Exercise goal – Set down all of the entries precisely as they were written.

The data –
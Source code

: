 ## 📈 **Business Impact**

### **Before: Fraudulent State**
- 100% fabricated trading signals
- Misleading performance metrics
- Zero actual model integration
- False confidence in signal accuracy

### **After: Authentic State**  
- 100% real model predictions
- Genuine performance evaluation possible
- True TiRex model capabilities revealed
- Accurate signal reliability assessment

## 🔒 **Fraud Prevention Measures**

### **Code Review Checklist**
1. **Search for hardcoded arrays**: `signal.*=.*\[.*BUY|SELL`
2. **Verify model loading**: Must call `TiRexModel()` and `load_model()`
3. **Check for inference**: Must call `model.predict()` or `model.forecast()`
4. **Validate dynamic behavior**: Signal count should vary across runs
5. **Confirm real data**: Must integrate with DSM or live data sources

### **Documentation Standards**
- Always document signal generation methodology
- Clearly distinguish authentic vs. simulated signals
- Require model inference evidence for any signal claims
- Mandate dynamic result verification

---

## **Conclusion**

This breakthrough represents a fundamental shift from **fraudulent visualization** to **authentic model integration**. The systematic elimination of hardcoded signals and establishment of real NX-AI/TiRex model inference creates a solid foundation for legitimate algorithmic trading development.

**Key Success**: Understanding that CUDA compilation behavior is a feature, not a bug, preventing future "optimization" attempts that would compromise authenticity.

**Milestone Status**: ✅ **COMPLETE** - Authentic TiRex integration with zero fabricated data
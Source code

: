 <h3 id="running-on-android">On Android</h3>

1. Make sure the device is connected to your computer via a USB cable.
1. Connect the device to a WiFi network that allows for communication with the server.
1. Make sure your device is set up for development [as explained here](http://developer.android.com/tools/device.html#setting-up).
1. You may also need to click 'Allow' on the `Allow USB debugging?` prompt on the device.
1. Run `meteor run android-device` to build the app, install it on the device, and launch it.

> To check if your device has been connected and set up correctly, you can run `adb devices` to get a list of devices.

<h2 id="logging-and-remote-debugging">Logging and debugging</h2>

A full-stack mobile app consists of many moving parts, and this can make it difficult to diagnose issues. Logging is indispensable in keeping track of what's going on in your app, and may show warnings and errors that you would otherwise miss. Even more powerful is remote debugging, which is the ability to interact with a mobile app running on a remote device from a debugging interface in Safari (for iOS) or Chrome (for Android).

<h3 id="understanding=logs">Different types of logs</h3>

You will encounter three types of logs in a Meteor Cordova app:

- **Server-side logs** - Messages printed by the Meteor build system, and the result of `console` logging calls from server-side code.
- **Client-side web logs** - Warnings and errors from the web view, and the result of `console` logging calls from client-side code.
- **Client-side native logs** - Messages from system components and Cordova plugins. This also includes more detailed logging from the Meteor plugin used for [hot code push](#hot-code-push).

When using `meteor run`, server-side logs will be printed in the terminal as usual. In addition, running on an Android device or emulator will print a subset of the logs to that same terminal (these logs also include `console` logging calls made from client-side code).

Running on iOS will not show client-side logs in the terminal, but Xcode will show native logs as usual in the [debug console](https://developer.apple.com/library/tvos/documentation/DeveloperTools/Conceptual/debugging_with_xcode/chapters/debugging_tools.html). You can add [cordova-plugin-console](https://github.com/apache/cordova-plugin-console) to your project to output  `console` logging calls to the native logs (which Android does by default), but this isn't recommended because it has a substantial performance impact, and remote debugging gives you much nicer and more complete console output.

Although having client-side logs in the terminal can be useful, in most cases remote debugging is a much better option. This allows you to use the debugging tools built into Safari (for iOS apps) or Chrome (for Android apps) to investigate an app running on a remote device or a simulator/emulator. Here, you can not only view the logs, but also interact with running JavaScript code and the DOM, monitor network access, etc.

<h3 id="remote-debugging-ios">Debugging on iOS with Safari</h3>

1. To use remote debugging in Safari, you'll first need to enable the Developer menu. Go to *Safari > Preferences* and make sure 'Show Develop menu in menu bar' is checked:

Your solution –
Source code

: ## 📈 **Business Impact**

### **Before: Fraudulent State**
- 100% fabricated trading signals
- Misleading performance metrics
- Zero actual model integration
- False confidence in signal accuracy

### **After: Authentic State**  
- 100% real model predictions
- Genuine performance evaluation possible
- True TiRex model capabilities revealed
- Accurate signal reliability assessment

## 🔒 **Fraud Prevention Measures**

### **Code Review Checklist**
1. **Search for hardcoded arrays**: `signal.*=.*\[.*BUY|SELL`
2. **Verify model loading**: Must call `TiRexModel()` and `load_model()`
3. **Check for inference**: Must call `model.predict()` or `model.forecast()`
4. **Validate dynamic behavior**: Signal count should vary across runs
5. **Confirm real data**: Must integrate with DSM or live data sources

### **Documentation Standards**
- Always document signal generation methodology
- Clearly distinguish authentic vs. simulated signals
- Require model inference evidence for any signal claims
- Mandate dynamic result verification

---

## **Conclusion**

This breakthrough represents a fundamental shift from **fraudulent visualization** to **authentic model integration**. The systematic elimination of hardcoded signals and establishment of real NX-AI/TiRex model inference creates a solid foundation for legitimate algorithmic trading development.

**Key Success**: Understanding that CUDA compilation behavior is a feature, not a bug, preventing future "optimization" attempts that would compromise authenticity.

**Milestone Status**: ✅ **COMPLETE** - Authentic TiRex integration with zero fabricated data
Source code

: <h3 id="running-on-android">On Android</h3>

1. Make sure the device is connected to your computer via a USB cable.
1. Connect the device to a WiFi network that allows for communication with the server.
1. Make sure your device is set up for development [as explained here](http://developer.android.com/tools/device.html#setting-up).
1. You may also need to click 'Allow' on the `Allow USB debugging?` prompt on the device.
1. Run `meteor run android-device` to build the app, install it on the device, and launch it.

> To check if your device has been connected and set up correctly, you can run `adb devices` to get a list of devices.

<h2 id="logging-and-remote-debugging">Logging and debugging</h2>

A full-stack mobile app consists of many moving parts, and this can make it difficult to diagnose issues. Logging is indispensable in keeping track of what's going on in your app, and may show warnings and errors that you would otherwise miss. Even more powerful is remote debugging, which is the ability to interact with a mobile app running on a remote device from a debugging interface in Safari (for iOS) or Chrome (for Android).

<h3 id="understanding=logs">Different types of logs</h3>

You will encounter three types of logs in a Meteor Cordova app:

- **Server-side logs** - Messages printed by the Meteor build system, and the result of `console` logging calls from server-side code.
- **Client-side web logs** - Warnings and errors from the web view, and the result of `console` logging calls from client-side code.
- **Client-side native logs** - Messages from system components and Cordova plugins. This also includes more detailed logging from the Meteor plugin used for [hot code push](#hot-code-push).

When using `meteor run`, server-side logs will be printed in the terminal as usual. In addition, running on an Android device or emulator will print a subset of the logs to that same terminal (these logs also include `console` logging calls made from client-side code).

Running on iOS will not show client-side logs in the terminal, but Xcode will show native logs as usual in the [debug console](https://developer.apple.com/library/tvos/documentation/DeveloperTools/Conceptual/debugging_with_xcode/chapters/debugging_tools.html). You can add [cordova-plugin-console](https://github.com/apache/cordova-plugin-console) to your project to output  `console` logging calls to the native logs (which Android does by default), but this isn't recommended because it has a substantial performance impact, and remote debugging gives you much nicer and more complete console output.

Although having client-side logs in the terminal can be useful, in most cases remote debugging is a much better option. This allows you to use the debugging tools built into Safari (for iOS apps) or Chrome (for Android apps) to investigate an app running on a remote device or a simulator/emulator. Here, you can not only view the logs, but also interact with running JavaScript code and the DOM, monitor network access, etc.

<h3 id="remote-debugging-ios">Debugging on iOS with Safari</h3>

1. To use remote debugging in Safari, you'll first need to enable the Developer menu. Go to *Safari > Preferences* and make sure 'Show Develop menu in menu bar' is checked:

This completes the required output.